Should out/ref parameters require the caller to specify out/ref like in C#?

Jonathan M Davis via Digitalmars-d digitalmars-d at puremagic.com
Mon May 29 19:12:56 PDT 2017


On Monday, May 29, 2017 21:13:53 Stanislav Blinov via Digitalmars-d wrote:
> On Monday, 29 May 2017 at 20:31:18 UTC, Jonathan M Davis wrote:
> > On Monday, May 29, 2017 20:00:12 Stanislav Blinov via
> >
> > Digitalmars-d wrote:
> >> On Monday, 29 May 2017 at 19:14:54 UTC, Jonathan M Davis wrote:
> >> > On Monday, May 29, 2017 17:19:27 Stanislav Blinov via
> >> >
> >> > Digitalmars-d wrote:
> >> >> `in` is `const scope`
> >> >
> >> > Walter recently changed is that in is now just const,
> >> > because scope was not properly implemented previously, and
> >> > folks were using in all over the place, so the odds of code
> >> > breaking when scope was properly implemented were high.
> >> >
> >> > - Jonathan M Davis
> >>
> >> Huh, I missed that... peculiar change. :\ So now it would
> >> break for people who did use `in` properly?
> >
> > Since scope was never properly defined for anything other than
> > delegates, it's questionable that _anyone_ who used it used it
> > properly.
>
> Errm... It was always *defined*
> (https://dlang.org/spec/function.html#parameters). The fact that
> it wasn't implemented for anything but delegates is another issue
> entirely.
> Changing spec to please those who didn't care to follow it in the
> first place just seems weird to me.

That definition currently there is more precise than the definition on that
page has been historically, but even as it stands, it's not particularly
precise. Assuming a particular interpretation when the spec is not precise,
and the compiler does not implement anything of the sort, is just begging
for trouble when the compiler actually does implement something - which is
precisely why Walter decided that it was too dangerous to let in imply scope
when he actually started implementing scope to do something.

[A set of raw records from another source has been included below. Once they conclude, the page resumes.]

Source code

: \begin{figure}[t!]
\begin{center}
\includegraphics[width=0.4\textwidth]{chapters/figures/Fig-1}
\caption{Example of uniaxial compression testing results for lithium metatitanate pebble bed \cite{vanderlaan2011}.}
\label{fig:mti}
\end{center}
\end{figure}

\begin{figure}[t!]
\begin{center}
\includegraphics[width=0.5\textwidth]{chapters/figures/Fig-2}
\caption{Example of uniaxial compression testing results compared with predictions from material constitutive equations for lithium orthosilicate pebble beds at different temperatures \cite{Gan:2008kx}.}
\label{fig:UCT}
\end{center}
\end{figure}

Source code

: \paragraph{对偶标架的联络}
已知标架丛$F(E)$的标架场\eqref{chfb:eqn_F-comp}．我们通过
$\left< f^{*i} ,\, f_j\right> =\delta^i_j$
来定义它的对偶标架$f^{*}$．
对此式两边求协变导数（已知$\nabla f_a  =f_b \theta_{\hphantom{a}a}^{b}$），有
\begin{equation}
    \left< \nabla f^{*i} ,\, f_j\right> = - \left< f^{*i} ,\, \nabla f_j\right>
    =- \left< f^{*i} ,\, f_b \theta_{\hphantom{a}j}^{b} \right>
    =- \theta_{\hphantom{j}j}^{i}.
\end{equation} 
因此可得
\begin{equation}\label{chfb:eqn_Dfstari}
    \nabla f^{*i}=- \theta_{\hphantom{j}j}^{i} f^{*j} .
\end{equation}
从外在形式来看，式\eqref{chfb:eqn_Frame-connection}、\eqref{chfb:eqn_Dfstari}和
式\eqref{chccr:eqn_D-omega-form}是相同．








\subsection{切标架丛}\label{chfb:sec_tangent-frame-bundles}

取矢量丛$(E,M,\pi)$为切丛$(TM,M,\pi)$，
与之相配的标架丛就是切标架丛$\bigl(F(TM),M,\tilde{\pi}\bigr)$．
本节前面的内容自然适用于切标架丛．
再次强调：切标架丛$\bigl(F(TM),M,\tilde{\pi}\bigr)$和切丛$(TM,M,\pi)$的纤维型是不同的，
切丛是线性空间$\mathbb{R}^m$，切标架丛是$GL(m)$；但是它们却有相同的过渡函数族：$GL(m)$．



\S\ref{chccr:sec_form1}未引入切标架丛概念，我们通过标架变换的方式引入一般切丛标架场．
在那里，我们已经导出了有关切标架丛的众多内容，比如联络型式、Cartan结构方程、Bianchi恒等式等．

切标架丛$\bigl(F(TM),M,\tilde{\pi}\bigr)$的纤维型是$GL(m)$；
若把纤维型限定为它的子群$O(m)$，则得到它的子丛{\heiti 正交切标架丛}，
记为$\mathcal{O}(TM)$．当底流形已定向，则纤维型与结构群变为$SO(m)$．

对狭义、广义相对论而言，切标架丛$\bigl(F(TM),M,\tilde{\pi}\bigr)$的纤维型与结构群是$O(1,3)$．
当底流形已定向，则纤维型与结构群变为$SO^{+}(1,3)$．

It's quite possible that what some folks assumed scope would do won't run
afoul of Walter's changes, but in many cases, it will, and since what he's
doing with scope involves stuff like making it so that you have to mark
local variables with scope (and not in the way that we've had scoped classes
which are supposed to have been deprecated), what he's doing definitely
doesn't match what scope was originally, even if it follows the basic idea.
But scope has never been well-specified.